First Will Of A Soviet Citizen Probated In The United States -
Yet, the case also revealed enduring limits. The probate did not grant U.S. courts any jurisdiction over property in the USSR. A Soviet citizen could leave their American bank account to an American friend, but their Moscow apartment remained subject exclusively to Soviet inheritance law, which often gave priority to state claims. Moreover, the ruling did not resolve the reverse situation: for decades, U.S. courts remained hostile to enforcing inheritance claims by Soviet citizens against American estates, citing fears of currency control violations. The Zilberstein precedent was thus asymmetrical—it protected the rights of Soviet citizens to dispose of American assets but did not compel American courts to send money into the Soviet system.
The Cold War was an era defined by division—political, ideological, and legal. For nearly half a century, the United States and the Soviet Union operated as mutually hostile universes, each with its own rules on property, inheritance, and the very concept of private ownership. Yet, beneath the surface of geopolitical tension, the mundane machinery of private law sometimes forced a collision of these worlds. The probate of the first will of a Soviet citizen in the United States, that of Gregori I. Zilberstein in 1968, stands as a quiet but profound landmark. It was not merely a clerical formality; it was a legal and diplomatic breakthrough that demonstrated how private law could function as a bridge where public policy had built a wall. first will of a soviet citizen probated in the united states
Gregori Zilberstein was not a defector or a spy; he was a Soviet citizen who had been living in the United States, likely having arrived during a brief thaw in Soviet emigration policies or as part of a technical delegation. When he died in New York in the mid-1960s, he left behind a will drafted in English, naming American beneficiaries and disposing of modest assets—bank accounts, personal effects, and perhaps a car—all located within the jurisdiction of New York state. The executor of the will petitioned the Surrogate’s Court in New York County for probate. Yet, the case also revealed enduring limits
The court’s decision, handed down in 1968, was a masterstroke of pragmatic jurisprudence. Relying on the long-established principle that the validity of a will is governed by the law of the testator’s domicile at the time of death (or the law of the situs of personal property), the Surrogate’s Court held that Zilberstein had been a legal resident of New York. His Soviet citizenship was irrelevant to his capacity to make a will concerning property located in the United States. New York law required only that the testator be of sound mind and over eighteen—conditions Zilberstein clearly met. The court explicitly rejected any doctrine of "enemy alien" incapacity, noting that while the United States and the Soviet Union were ideological rivals, they were not in a declared war that would trigger the Trading with the Enemy Act’s inheritance restrictions. A Soviet citizen could leave their American bank
The implications of In re Zilberstein’s Will (as the case became known) rippled far beyond a single estate. First, it established a clear precedent that U.S. probate courts would not engage in political screening of testators. Citizenship of a hostile power was not a bar to testamentary capacity. Second, it opened the door for thousands of later cases involving Soviet émigrés, defectors, and even ordinary travelers. By the 1970s, standard practice emerged: a Soviet citizen’s will, if properly executed under the law of the U.S. state where they resided, would be probated without reference to Soviet law except where the will explicitly attempted to govern Soviet-located property (which U.S. courts would decline to adjudicate anyway). Third, the case contributed to a broader body of “private international law” that functioned as a shadow diplomacy during the Cold War, allowing individuals—if not governments—to cooperate across the divide.

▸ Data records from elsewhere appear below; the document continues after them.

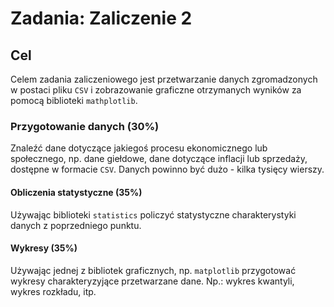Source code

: # Zadania: Zaliczenie 2

## Cel 
Celem zadania zaliczeniowego jest przetwarzanie danych zgromadzonych w postaci 
pliku `CSV` i zobrazowanie graficzne otrzymanych wyników za pomocą biblioteki 
`mathplotlib`.

### Przygotowanie danych (30%)
Znaleźć dane dotyczące jakiegoś procesu ekonomicznego lub społecznego, np. dane giełdowe,
dane dotyczące inflacji lub sprzedaży,  dostępne w formacie `CSV`. Danych powinno 
być dużo - kilka tysięcy wierszy.

#### Obliczenia statystyczne (35%)
Używając biblioteki `statistics` policzyć statystyczne charakterystyki danych
z poprzedniego punktu.
 
#### Wykresy (35%)
Używając jednej z bibliotek graficznych, np. `matplotlib` 
przygotować wykresy charakteryzyjące przetwarzane dane.
Np.: wykres kwantyli, wykres rozkładu, itp.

The immediate legal obstacle was one of capacity and comity. Did a Soviet citizen, as a national of a country that did not have diplomatic recognition of U.S. probate procedures, possess the legal capacity to execute a valid will under New York law? Moreover, would the Soviet government—through its consular representatives—object to the distribution of a citizen’s estate to Americans, effectively depriving the Soviet state of escheat or heirless property? The case posed a novel question: Could the Cold War freeze an individual’s testamentary freedom?
In the grand narrative of Cold War law, the first probated will of a Soviet citizen is a small but luminous episode. It reminds us that legal systems, even those of bitter enemies, can find common ground in the most human of acts: deciding who gets our belongings after we die. Gregori Zilberstein, an obscure figure otherwise lost to history, became the unwitting architect of a legal bridge. His will affirmed that an individual’s final wishes could, in at least one respect, trump the Iron Curtain. For the American probate court, the case was not about geopolitics—it was about honoring a dead man’s intent. In doing so, it demonstrated that private law, patient and procedural, sometimes achieves what public diplomacy cannot.